Write out the records word for word, with no pictures.

++++ Data provided ++++

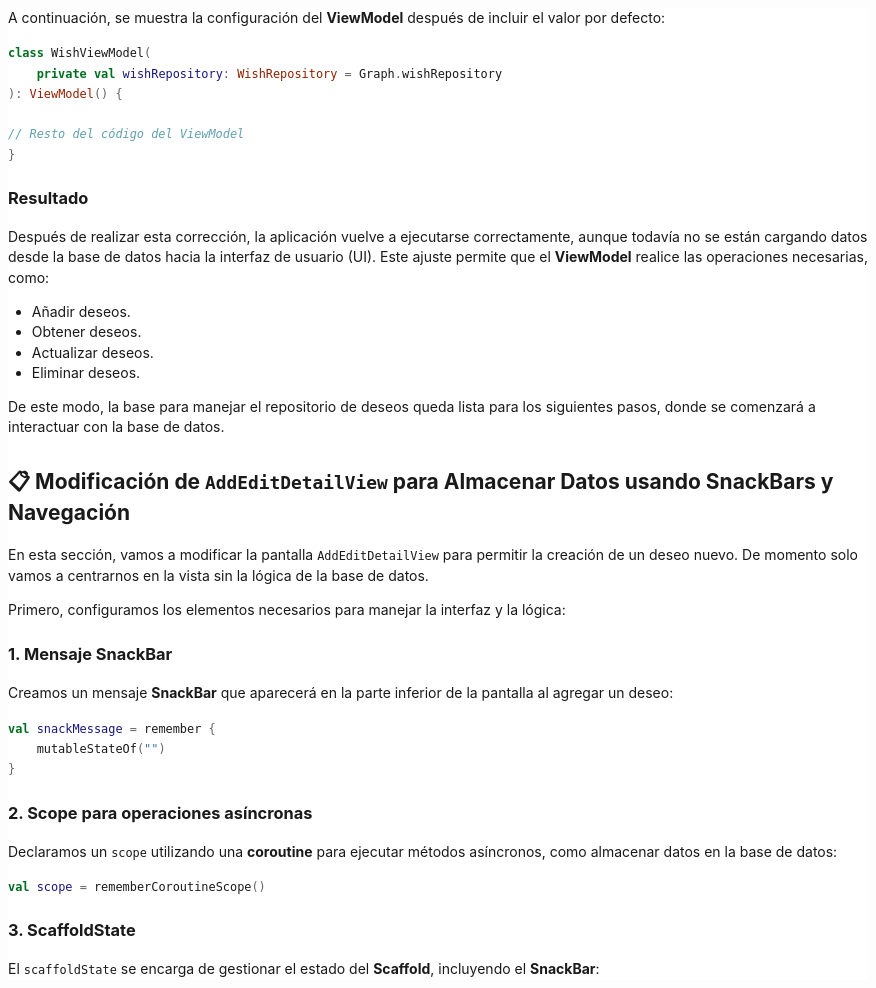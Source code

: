 A continuación, se muestra la configuración del **ViewModel** después de incluir el valor por defecto:

```kotlin
class WishViewModel(
    private val wishRepository: WishRepository = Graph.wishRepository
): ViewModel() {

// Resto del código del ViewModel
}
```

### Resultado

Después de realizar esta corrección, la aplicación vuelve a ejecutarse correctamente, aunque todavía no se están cargando datos desde la base de datos hacia la interfaz de usuario (UI). Este ajuste permite que el **ViewModel** realice las operaciones necesarias, como:

- Añadir deseos.
- Obtener deseos.
- Actualizar deseos.
- Eliminar deseos.

De este modo, la base para manejar el repositorio de deseos queda lista para los siguientes pasos, donde se comenzará a interactuar con la base de datos.

## 📋 Modificación de `AddEditDetailView` para Almacenar Datos usando SnackBars y Navegación

En esta sección, vamos a modificar la pantalla `AddEditDetailView` para permitir la creación de un deseo nuevo. De momento solo vamos a centrarnos en la vista sin la lógica de la base de datos.

Primero, configuramos los elementos necesarios para manejar la interfaz y la lógica:

### 1. **Mensaje SnackBar**
Creamos un mensaje **SnackBar** que aparecerá en la parte inferior de la pantalla al agregar un deseo:

```kotlin
val snackMessage = remember {
    mutableStateOf("")
}
```

### 2. **Scope para operaciones asíncronas**
Declaramos un `scope` utilizando una **coroutine** para ejecutar métodos asíncronos, como almacenar datos en la base de datos:

```kotlin
val scope = rememberCoroutineScope()
```

### 3. **ScaffoldState**
El `scaffoldState` se encarga de gestionar el estado del **Scaffold**, incluyendo el **SnackBar**:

++++

> [Task answer]
Source code

: A continuación, se muestra la configuración del **ViewModel** después de incluir el valor por defecto:

```kotlin
class WishViewModel(
    private val wishRepository: WishRepository = Graph.wishRepository
): ViewModel() {

// Resto del código del ViewModel
}
```

### Resultado

Después de realizar esta corrección, la aplicación vuelve a ejecutarse correctamente, aunque todavía no se están cargando datos desde la base de datos hacia la interfaz de usuario (UI). Este ajuste permite que el **ViewModel** realice las operaciones necesarias, como:

- Añadir deseos.
- Obtener deseos.
- Actualizar deseos.
- Eliminar deseos.

De este modo, la base para manejar el repositorio de deseos queda lista para los siguientes pasos, donde se comenzará a interactuar con la base de datos.

## 📋 Modificación de `AddEditDetailView` para Almacenar Datos usando SnackBars y Navegación

En esta sección, vamos a modificar la pantalla `AddEditDetailView` para permitir la creación de un deseo nuevo. De momento solo vamos a centrarnos en la vista sin la lógica de la base de datos.

Primero, configuramos los elementos necesarios para manejar la interfaz y la lógica:

### 1. **Mensaje SnackBar**
Creamos un mensaje **SnackBar** que aparecerá en la parte inferior de la pantalla al agregar un deseo:

```kotlin
val snackMessage = remember {
    mutableStateOf("")
}
```

### 2. **Scope para operaciones asíncronas**
Declaramos un `scope` utilizando una **coroutine** para ejecutar métodos asíncronos, como almacenar datos en la base de datos:

```kotlin
val scope = rememberCoroutineScope()
```

### 3. **ScaffoldState**
El `scaffoldState` se encarga de gestionar el estado del **Scaffold**, incluyendo el **SnackBar**:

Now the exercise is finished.